Seaborn¶
Objective: Statistical visualizations.
High-level API based Matplotlib with strong integration of pandas.
import numpy as np
import pandas as pd
import seaborn as sns
import matplotlib.pyplot as plt
df = sns.load_dataset("penguins")
df.head(3)
| species | island | bill_length_mm | bill_depth_mm | flipper_length_mm | body_mass_g | sex | |
|---|---|---|---|---|---|---|---|
| 0 | Adelie | Torgersen | 39.1 | 18.7 | 181.0 | 3750.0 | Male |
| 1 | Adelie | Torgersen | 39.5 | 17.4 | 186.0 | 3800.0 | Female |
| 2 | Adelie | Torgersen | 40.3 | 18.0 | 195.0 | 3250.0 | Female |
High-level API:
Seaborn functions work on entire datasets and take care of many steps, such as aggregating data automatically.
Example: relplot
The relplot function is designed to visualize static relationships of all kinds:
sns.relplot(
x="bill_length_mm", y="bill_depth_mm",
data=df,
)
<seaborn.axisgrid.FacetGrid at 0x157e693d0>
With the help of a few arguments of the plotting function, you can add more variables to the plot.
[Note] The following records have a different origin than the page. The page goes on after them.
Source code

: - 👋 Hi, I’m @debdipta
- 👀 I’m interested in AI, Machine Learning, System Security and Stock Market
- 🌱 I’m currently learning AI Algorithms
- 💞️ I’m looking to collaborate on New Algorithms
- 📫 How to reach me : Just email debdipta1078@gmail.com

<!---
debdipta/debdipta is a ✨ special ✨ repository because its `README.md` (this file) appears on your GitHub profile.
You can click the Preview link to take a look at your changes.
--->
Here, for example, the coloring of the scatter dots indicates the species of the penguins:
sns.relplot(
x="bill_length_mm", y="bill_depth_mm",
hue="species",
data=df,
)
<seaborn.axisgrid.FacetGrid at 0x16c802690>
We can also change the dot's size according to their weights
sns.relplot(
x="bill_length_mm", y="bill_depth_mm",
hue="species",
size="body_mass_g",
data=df,
)
<seaborn.axisgrid.FacetGrid at 0x16c91a150>
Using the parameters col and row, multiple plots can be created based on a categorical variable:
sns.relplot(
x="bill_length_mm", y="bill_depth_mm",
hue="sex",
size="body_mass_g",
col="species",
row="island",
data=df,
)
<seaborn.axisgrid.FacetGrid at 0x16c94e810>
Continuous relationships can also be visualized using line plots (more on that later)...
Distributions¶
Generate histograms or similar plots.
sns.displot(
x="body_mass_g", col="species",
hue="sex",
kde=True,
data=df
)
<seaborn.axisgrid.FacetGrid at 0x17f447450>
sns.displot(
x="body_mass_g", col="species",
hue="sex",
kind="kde",
data=df
)
<seaborn.axisgrid.FacetGrid at 0x16c88edd0>
Categorical data¶
Generate plots showing distributions split by certain values for categorical variables.
sns.catplot(
x="species", y="body_mass_g",
kind="boxen",
data=df
)
<seaborn.axisgrid.FacetGrid at 0x17f52dc50>
However, it also works without classes...
sns.catplot(
y="body_mass_g",
kind="box",
data=df
)
<seaborn.axisgrid.FacetGrid at 0x31b48a210>
sns.catplot(
x="species", y="body_mass_g",
kind="violin",
data=df
)
<seaborn.axisgrid.FacetGrid at 0x31b50f450>
sns.catplot(
x="species", y="body_mass_g",
hue="sex",
data=df
)
<seaborn.axisgrid.FacetGrid at 0x16c939650>
sns.catplot(
x="species", y="body_mass_g",
hue="sex",
kind="swarm",
data=df
)
<seaborn.axisgrid.FacetGrid at 0x31b5a4950>
sns.catplot(
x="species", y="body_mass_g",
hue="sex",
kind="bar",
data=df
)
<seaborn.axisgrid.FacetGrid at 0x31b491390>
Regression plot¶
Fits a regression model to the data to be visualized and also plots certain model parameters.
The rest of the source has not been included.